Saddam Hussein is now on trial for his genocidal Anfal campaign against Iraq’s Kurds during the eighties. The U.S. media has covered it intensely, while almost uniformly failing to mention that the Reagan and Bush I administrations knew what was happening, helped cover it up, and continued their support for Saddam:
Google News results for “saddam kurds” in U.S. publications within past seven days: 1430
Google News results for “reagan kurds” in U.S. publications within past seven days: 4
However, there’s one significant exception to this—Jim Hoagland at the Washington Post, who deserves credit for writing this column today:
Change is news, and the important news from the second trial of Saddam Hussein is this: The U.S. government is helping expose the ex-dictator’s genocidal assault on Kurdish tribesmen instead of helping hide it.

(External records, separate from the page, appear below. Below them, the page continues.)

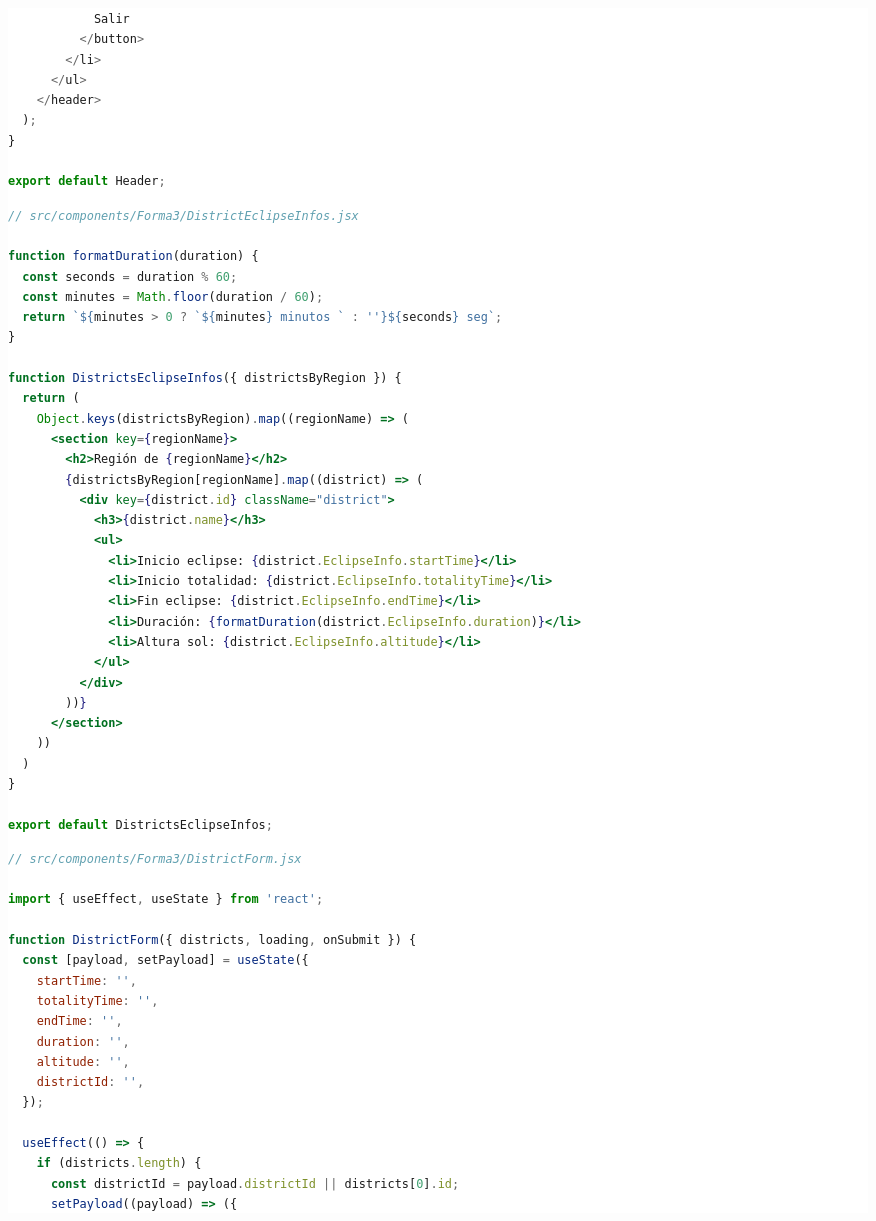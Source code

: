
 ```jsx
            Salir
          </button>
        </li>
      </ul>
    </header>
  );
}

export default Header;
```

```jsx
// src/components/Forma3/DistrictEclipseInfos.jsx

function formatDuration(duration) {
  const seconds = duration % 60;
  const minutes = Math.floor(duration / 60);
  return `${minutes > 0 ? `${minutes} minutos ` : ''}${seconds} seg`;
}

function DistrictsEclipseInfos({ districtsByRegion }) {
  return (
    Object.keys(districtsByRegion).map((regionName) => (
      <section key={regionName}>
        <h2>Región de {regionName}</h2>
        {districtsByRegion[regionName].map((district) => (
          <div key={district.id} className="district">
            <h3>{district.name}</h3>
            <ul>
              <li>Inicio eclipse: {district.EclipseInfo.startTime}</li>
              <li>Inicio totalidad: {district.EclipseInfo.totalityTime}</li>
              <li>Fin eclipse: {district.EclipseInfo.endTime}</li>
              <li>Duración: {formatDuration(district.EclipseInfo.duration)}</li>
              <li>Altura sol: {district.EclipseInfo.altitude}</li>
            </ul>
          </div>
        ))}
      </section>
    ))
  )
}

export default DistrictsEclipseInfos;
```

```jsx
// src/components/Forma3/DistrictForm.jsx

import { useEffect, useState } from 'react';

function DistrictForm({ districts, loading, onSubmit }) {
  const [payload, setPayload] = useState({
    startTime: '',
    totalityTime: '',
    endTime: '',
    duration: '',
    altitude: '',
    districtId: '',
  });

  useEffect(() => {
    if (districts.length) {
      const districtId = payload.districtId || districts[0].id;
      setPayload((payload) => ({
```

Welcome the change. But do not rush past the original malfeasance: U.S. officials were directly involved two decades ago in covering up and minimizing the horrifying details that were finally spread on the legal record in a Baghdad courtroom last week. In a long history of U.S. involvement in Iraq stained by official mistakes, betrayals and misunderstandings, the initial coverup of Hussein’s Anfal campaign is among its darkest moments.
I visited Baghdad in May 1987, a month after Iraqi troops began using poison gas and burning Kurdish villages in a systematic program of ethnic slaughter and cleansing. The U.S. Embassy quickly learned of the devastation through a trip to northern Iraq by an assistant military attache. But he denied to me what I had learned elsewhere: that he had reported to Washington the beginning of the operation code-named Anfal. His report was promptly stamped secret…
The Reagan-Bush administration remained silent as it helped the Iraqis fight the Iranians; Washington even made sure Iraq was invited to a prestigious international conference on chemical weapons in 1988.
The important national moral obligation to Iraqis that such American actions have created must not be shoved aside in the debates over strategy and politics that proliferate as U.S. midterm elections approach.